Un dépôt de garantie (habituellement du tiers du loyer), bien que facultatif, est vivement conseillé. Quant au contenu de l’annonce, il n’est pas à sous-estimer car, en cas d’erreur ou d’omission flagrante, il pourrait donner lieu à des dommages et intérêts. N’oubliez pas non plus de contacter votre assureur, afin de vérifier si votre contrat d’habitation autorise la location sans surprime ainsi que l’adéquation de sa couverture à votre projet locatif.

Verba volant scripta manent

La loi impose, sous peine d’une amende de 1.500€, la remise préalable au locataire, d’un descriptif du logement, de sa situation et des conditions de sa location. S’en dispenser pourrait s’avérer dommageable tout autant que la non-formalisation de l’état des lieux à l’entrée et à la sortie du locataire, aucun recours ne pouvant alors être fait par le propriétaire en cas de dégradations.

La fiscalité applicable aux revenus

La location meublée est une activité commerciale et relève par voie de conséquence du régime des Bénéfices Industriels et Commerciaux (BIC) et non de celui des revenus fonciers. Elle est exonérée de TVA (sauf accompagnée de prestations para hôtelières sans option possible).

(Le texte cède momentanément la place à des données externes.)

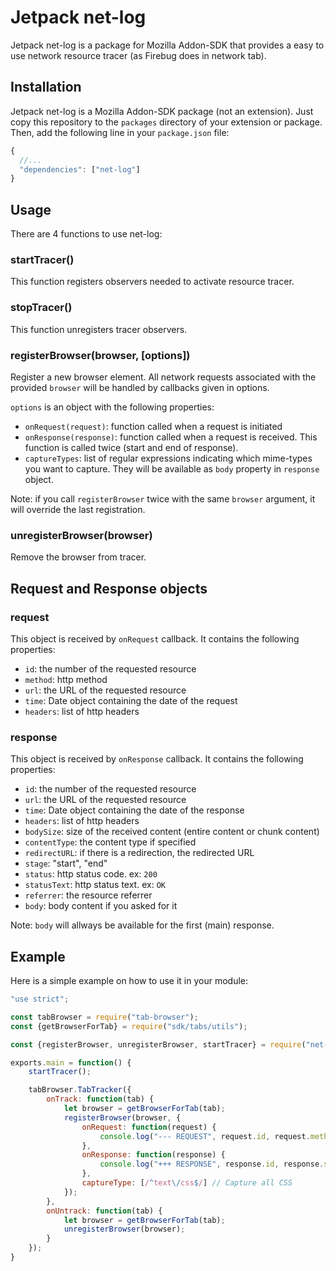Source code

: Jetpack net-log
===============

Jetpack net-log is a package for Mozilla Addon-SDK that provides a easy to use network resource tracer (as Firebug does in network tab).

Installation
------------

Jetpack net-log is a Mozilla Addon-SDK package (not an extension). Just copy this repository to the `packages` directory of your extension or package. Then, add the following line in your `package.json` file:

```js
{
  //...
  "dependencies": ["net-log"]
}
```

Usage
-----

There are 4 functions to use net-log:

### startTracer()

This function registers observers needed to activate resource tracer.

### stopTracer()

This function unregisters tracer observers.

### registerBrowser(browser, [options])

Register a new browser element. All network requests associated with the provided `browser` will be handled by callbacks given in options.

`options` is an object with the following properties:

* `onRequest(request)`: function called when a request is initiated
* `onResponse(response)`: function called when a request is received. This function is called twice (start and end of response).
* `captureTypes`: list of regular expressions indicating which mime-types you want to capture. They will be available as `body` property in `response` object.

Note: if you call `registerBrowser` twice with the same `browser` argument, it will override the last registration.

### unregisterBrowser(browser)

Remove the browser from tracer.

Request and Response objects
----------------------------

### request

This object is received by `onRequest` callback. It contains the following properties:

 * `id`: the number of the requested resource
 * `method`: http method
 * `url`: the URL of the requested resource
 * `time`: Date object containing the date of the request
 * `headers`: list of http headers

### response

This object is received by `onResponse` callback. It contains the following properties:

 * `id`: the number of the requested resource
 * `url`: the URL of the requested resource
 * `time`: Date object containing the date of the response
 * `headers`: list of http headers
 * `bodySize`: size of the received content (entire content or chunk content)
 * `contentType`: the content type if specified
 * `redirectURL`: if there is a redirection, the redirected URL
 * `stage`: "start", "end"
 * `status`: http status code. ex: `200`
 * `statusText`: http status text. ex: `OK`
 * `referrer`: the resource referrer
 * `body`: body content if you asked for it

Note: `body` will allways be available for the first (main) response.

Example
-------

Here is a simple example on how to use it in your module:

```js
"use strict";

const tabBrowser = require("tab-browser");
const {getBrowserForTab} = require("sdk/tabs/utils");

const {registerBrowser, unregisterBrowser, startTracer} = require("net-log");

exports.main = function() {
    startTracer();

    tabBrowser.TabTracker({
        onTrack: function(tab) {
            let browser = getBrowserForTab(tab);
            registerBrowser(browser, {
                onRequest: function(request) {
                    console.log("--- REQUEST", request.id, request.method, request.url);
                },
                onResponse: function(response) {
                    console.log("+++ RESPONSE", response.id, response.status, response.url);
                },
                captureType: [/^text\/css$/] // Capture all CSS
            });
        },
        onUntrack: function(tab) {
            let browser = getBrowserForTab(tab);
            unregisterBrowser(browser);
        }
    });
}
```
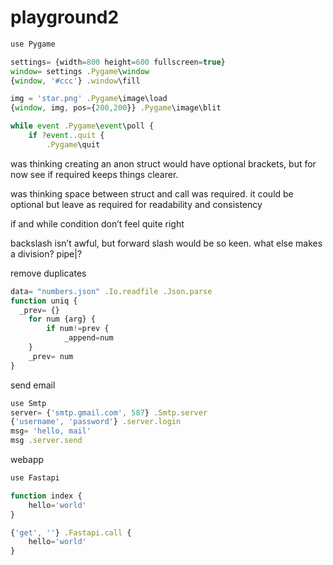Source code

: # playground2

```jsx
use Pygame

settings= {width=800 height=600 fullscreen=true}
window= settings .Pygame\window
{window, '#ccc'} .window\fill 

img = 'star.png' .Pygame\image\load
{window, img, pos={200,200}} .Pygame\image\blit

while event .Pygame\event\poll {
    if ?event..quit {
	    .Pygame\quit
```

was thinking creating an anon struct would have optional brackets, but for now see if required keeps things clearer.

was thinking space between struct and call was required. it could be optional but leave as required for readability and consistency

if and while condition don’t feel quite right

backslash isn’t awful, but forward slash would be so keen. what else makes a division? pipe|?

remove duplicates

```jsx
data= "numbers.json" .Io.readfile .Json.parse
function uniq { 
  _prev= {}
	for num {arg} {
		if num!=prev {
			_append=num
	}
	_prev= num
}
```

send email

```jsx
use Smtp
server= {'smtp.gmail.com', 587} .Smtp.server
{'username', 'password'} .server.login
msg= 'hello, mail'
msg .server.send
```

webapp

```jsx
use Fastapi

function index {
    hello='world'
}

{'get', ''} .Fastapi.call {
	hello='world'
}
```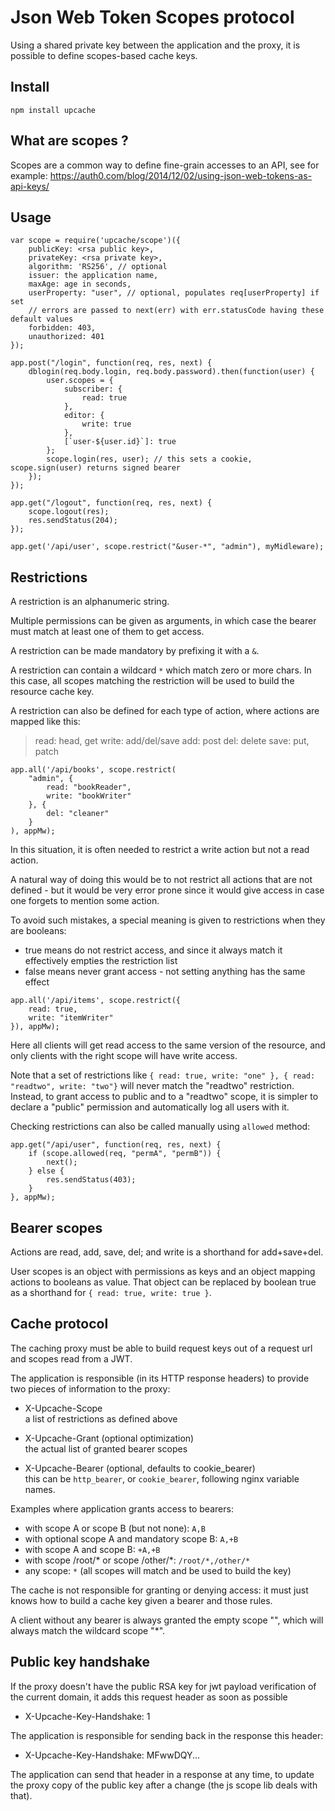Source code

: Json Web Token Scopes protocol
==============================

Using a shared private key between the application and the proxy,
it is possible to define scopes-based cache keys.


Install
-------

```
npm install upcache
```


What are scopes ?
-----------------

Scopes are a common way to define fine-grain accesses to an API, see
for example:
https://auth0.com/blog/2014/12/02/using-json-web-tokens-as-api-keys/


Usage
-----

```
var scope = require('upcache/scope')({
	publicKey: <rsa public key>,
	privateKey: <rsa private key>,
	algorithm: 'RS256', // optional
	issuer: the application name,
	maxAge: age in seconds,
	userProperty: "user", // optional, populates req[userProperty] if set
	// errors are passed to next(err) with err.statusCode having these default values
	forbidden: 403,
	unauthorized: 401
});

app.post("/login", function(req, res, next) {
	dblogin(req.body.login, req.body.password).then(function(user) {
		user.scopes = {
			subscriber: {
				read: true
			},
			editor: {
				write: true
			},
			[`user-${user.id}`]: true
		};
		scope.login(res, user); // this sets a cookie, scope.sign(user) returns signed bearer
	});
});

app.get("/logout", function(req, res, next) {
	scope.logout(res);
	res.sendStatus(204);
});

app.get('/api/user', scope.restrict("&user-*", "admin"), myMidleware);
```

Restrictions
------------

A restriction is an alphanumeric string.

Multiple permissions can be given as arguments,
in which case the bearer must match at least one of them to get access.

A restriction can be made mandatory by prefixing it with a `&`.

A restriction can contain a wildcard `*` which match zero or more chars.
In this case, all scopes matching the restriction will be used to build the
resource cache key.

A restriction can also be defined for each type of action, where actions are
mapped like this:

> read: head, get
> write: add/del/save
> add: post
> del: delete
> save: put, patch

```
app.all('/api/books', scope.restrict(
	"admin", {
		read: "bookReader",
		write: "bookWriter"
	}, {
		del: "cleaner"
	}
), appMw);
```

In this situation, it is often needed to restrict a write action but not a read
action.

A natural way of doing this would be to not restrict all actions that are not
defined - but it would be very error prone since it would give access in case
one forgets to mention some action.

To avoid such mistakes, a special meaning is given to restrictions when they
are booleans:
* true means do not restrict access, and since it always match it effectively
empties the restriction list
* false means never grant access - not setting anything has the same effect


```
app.all('/api/items', scope.restrict({
	read: true,
	write: "itemWriter"
}), appMw);
```
Here all clients will get read access to the same version of the resource,
and only clients with the right scope will have write access.

Note that a set of restrictions like
`{ read: true, write: "one" }, { read: "readtwo", write: "two"}` will never
match the "readtwo" restriction. Instead, to grant access to public and
to a "readtwo" scope, it is simpler to declare a "public" permission and
automatically log all users with it.


Checking restrictions can also be called manually using `allowed` method:
```
app.get("/api/user", function(req, res, next) {
	if (scope.allowed(req, "permA", "permB")) {
		next();
	} else {
		res.sendStatus(403);
	}
}, appMw);
```


Bearer scopes
-------------

Actions are read, add, save, del; and write is a shorthand for add+save+del.

User scopes is an object with permissions as keys and an object mapping actions
to booleans as value.
That object can be replaced by boolean true as a shorthand for
`{ read: true, write: true }`.


Cache protocol
--------------

The caching proxy must be able to build request keys out of a request url
and scopes read from a JWT.

The application is responsible (in its HTTP response headers) to provide two
pieces of information to the proxy:

- X-Upcache-Scope  
  a list of restrictions as defined above

- X-Upcache-Grant (optional optimization)  
  the actual list of granted bearer scopes

- X-Upcache-Bearer (optional, defaults to cookie_bearer)  
  this can be `http_bearer`, or `cookie_bearer`, following nginx variable names.

Examples where application grants access to bearers:
- with scope A or scope B (but not none): `A,B`
- with optional scope A and mandatory scope B: `A,+B`
- with scope A and scope B: `+A,+B`
- with scope /root/* or scope /other/*: `/root/*,/other/*`
- any scope: `*` (all scopes will match and be used to build the key)

The cache is not responsible for granting or denying access: it must just knows
how to build a cache key given a bearer and those rules.

A client without any bearer is always granted the empty scope "", which will
always match the wildcard scope "*".


Public key handshake
--------------------

If the proxy doesn't have the public RSA key for jwt payload verification of the
current domain, it adds this request header as soon as possible
- X-Upcache-Key-Handshake: 1

The application is responsible for sending back in the response this header:
- X-Upcache-Key-Handshake: MFwwDQY...

The application can send that header in a response at any time, to update the
proxy copy of the public key after a change (the js scope lib deals with that).

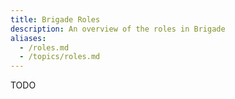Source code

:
 ```yaml
---
title: Brigade Roles
description: An overview of the roles in Brigade
aliases:
  - /roles.md
  - /topics/roles.md
---
```


TODO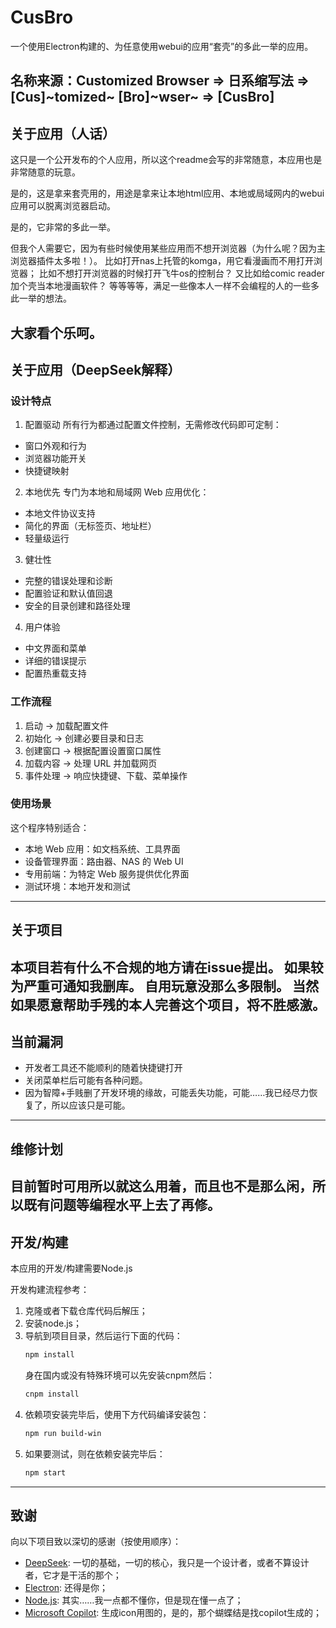 # CusBro
一个使用Electron构建的、为任意使用webui的应用“套壳”的多此一举的应用。

名称来源：Customized Browser => 日系缩写法 => [Cus]~tomized~ [Bro]~wser~ => [CusBro]
----
## 关于应用（人话）
这只是一个公开发布的个人应用，所以这个readme会写的非常随意，本应用也是非常随意的玩意。

是的，这是拿来套壳用的，用途是拿来让本地html应用、本地或局域网内的webui应用可以脱离浏览器启动。

是的，它非常的多此一举。

但我个人需要它，因为有些时候使用某些应用而不想开浏览器（为什么呢？因为主浏览器插件太多啦！）。
比如打开nas上托管的komga，用它看漫画而不用打开浏览器；
比如不想打开浏览器的时候打开飞牛os的控制台？
又比如给comic reader加个壳当本地漫画软件？
等等等等，满足一些像本人一样不会编程的人的一些多此一举的想法。

大家看个乐呵。
----
## 关于应用（DeepSeek解释）

### 设计特点
1. 配置驱动
所有行为都通过配置文件控制，无需修改代码即可定制：
- 窗口外观和行为
- 浏览器功能开关
- 快捷键映射
2. 本地优先
专门为本地和局域网 Web 应用优化：
- 本地文件协议支持
- 简化的界面（无标签页、地址栏）
- 轻量级运行
3. 健壮性
- 完整的错误处理和诊断
- 配置验证和默认值回退
- 安全的目录创建和路径处理
4. 用户体验
- 中文界面和菜单
- 详细的错误提示
- 配置热重载支持
### 工作流程
1. 启动 → 加载配置文件
2. 初始化 → 创建必要目录和日志
3. 创建窗口 → 根据配置设置窗口属性
4. 加载内容 → 处理 URL 并加载网页
5. 事件处理 → 响应快捷键、下载、菜单操作
### 使用场景
这个程序特别适合：
- 本地 Web 应用：如文档系统、工具界面
- 设备管理界面：路由器、NAS 的 Web UI
- 专用前端：为特定 Web 服务提供优化界面
- 测试环境：本地开发和测试
----
## 关于项目
本项目若有什么不合规的地方请在issue提出。
如果较为严重可通知我删库。
自用玩意没那么多限制。
当然如果愿意帮助手残的本人完善这个项目，将不胜感激。
----
## 当前漏洞
- 开发者工具还不能顺利的随着快捷键打开
- 关闭菜单栏后可能有各种问题。
- 因为智障+手贱删了开发环境的缘故，可能丢失功能，可能……我已经尽力恢复了，所以应该只是可能。
----
## 维修计划
目前暂时可用所以就这么用着，而且也不是那么闲，所以既有问题等编程水平上去了再修。
----
## 开发/构建
本应用的开发/构建需要Node.js

开发构建流程参考：
1. 克隆或者下载仓库代码后解压；
2. 安装node.js；
3. 导航到项目目录，然后运行下面的代码：
   ```sh
   npm install
   ```
   身在国内或没有特殊环境可以先安装cnpm然后：
   ```sh
   cnpm install
   ```
4. 依赖项安装完毕后，使用下方代码编译安装包：
   ```sh
   npm run build-win
   ```
5. 如果要测试，则在依赖安装完毕后：
   ```sh
   npm start
   ```
----
## 致谢

向以下项目致以深切的感谢（按使用顺序）：

- [DeepSeek](https://chat.deepseek.com): 一切的基础，一切的核心，我只是一个设计者，或者不算设计者，它才是干活的那个；
- [Electron](https://github.com/electron/electron): 还得是你；
- [Node.js](https://nodejs.org/zh-cn): 其实……我一点都不懂你，但是现在懂一点了；
- [Microsoft Copilot](https://copilot.microsoft.com/): 生成icon用图的，是的，那个蝴蝶结是找copilot生成的；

Avec des loyers annuels inférieurs à 77.700€, le loueur en meublé touristique est soumis au régime du « Micro BIC » (sauf option pour le régime réel) : les loyers seront alors soumis, après application d’un abattement de 50%, à l’impôt sur le revenu au barème progressif, ainsi qu’aux prélèvements sociaux (17,2%) et éventuellement à la CEHR (3% et 4%). L’abattement atteint 71% et le plafond de recettes 188.700€ pour les chambres d’hôtes et les logements classés en meublés de tourisme, au sens du Code du tourisme, par un organisme agréé (le nombre d’étoiles, de 1 à 5, indique au client le niveau de confort, d'équipements et de services). L’obtention d’une seule étoile est suffisante pour être classé et l’attestation est valable 5 ans.

À noter que la loi de finances pour 2024 pourrait revenir sur ce dispositif de faveur.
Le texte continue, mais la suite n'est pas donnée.